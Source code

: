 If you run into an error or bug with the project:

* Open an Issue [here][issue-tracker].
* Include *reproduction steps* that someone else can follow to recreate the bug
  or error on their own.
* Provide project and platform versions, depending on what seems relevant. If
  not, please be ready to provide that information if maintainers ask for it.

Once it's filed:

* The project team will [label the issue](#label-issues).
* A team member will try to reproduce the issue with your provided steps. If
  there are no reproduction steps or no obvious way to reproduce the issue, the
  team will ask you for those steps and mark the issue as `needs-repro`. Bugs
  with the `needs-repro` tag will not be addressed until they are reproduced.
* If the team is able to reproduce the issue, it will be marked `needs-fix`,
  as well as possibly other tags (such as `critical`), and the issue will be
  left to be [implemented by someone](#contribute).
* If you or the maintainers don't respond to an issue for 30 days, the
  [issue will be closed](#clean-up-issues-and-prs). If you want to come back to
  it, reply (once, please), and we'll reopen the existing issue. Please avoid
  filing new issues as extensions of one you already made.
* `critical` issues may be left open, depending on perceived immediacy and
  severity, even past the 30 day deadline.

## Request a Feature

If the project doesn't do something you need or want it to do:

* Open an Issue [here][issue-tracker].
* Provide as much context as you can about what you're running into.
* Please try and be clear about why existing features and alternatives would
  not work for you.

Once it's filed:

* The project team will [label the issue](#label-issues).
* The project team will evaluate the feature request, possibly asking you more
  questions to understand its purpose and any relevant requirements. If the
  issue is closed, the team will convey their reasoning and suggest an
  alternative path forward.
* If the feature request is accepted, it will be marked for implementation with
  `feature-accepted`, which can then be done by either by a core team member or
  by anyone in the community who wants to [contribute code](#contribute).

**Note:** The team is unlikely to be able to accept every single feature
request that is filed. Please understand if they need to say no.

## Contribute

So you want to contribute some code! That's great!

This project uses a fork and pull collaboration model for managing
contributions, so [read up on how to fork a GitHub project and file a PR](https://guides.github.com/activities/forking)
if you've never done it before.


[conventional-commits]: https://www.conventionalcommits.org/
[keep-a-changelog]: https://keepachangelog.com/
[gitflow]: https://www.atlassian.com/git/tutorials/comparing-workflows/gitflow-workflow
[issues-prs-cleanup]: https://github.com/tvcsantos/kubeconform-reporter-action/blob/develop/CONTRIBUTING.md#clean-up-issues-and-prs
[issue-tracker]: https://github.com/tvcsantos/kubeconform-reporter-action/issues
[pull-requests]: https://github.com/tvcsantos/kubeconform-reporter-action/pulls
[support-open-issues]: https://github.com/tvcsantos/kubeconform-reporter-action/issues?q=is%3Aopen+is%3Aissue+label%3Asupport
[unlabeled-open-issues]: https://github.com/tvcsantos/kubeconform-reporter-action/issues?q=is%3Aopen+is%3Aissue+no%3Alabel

§ **Aim of the exercise**: Scan the listing above for the line that has "for implementation with", then copy exactly from that line through the line that has "## Contribute".

§ **Answer to this task**:
* If the feature request is accepted, it will be marked for implementation with
  `feature-accepted`, which can then be done by either by a core team member or
  by anyone in the community who wants to [contribute code](#contribute).

**Note:** The team is unlikely to be able to accept every single feature
request that is filed. Please understand if they need to say no.

## Contribute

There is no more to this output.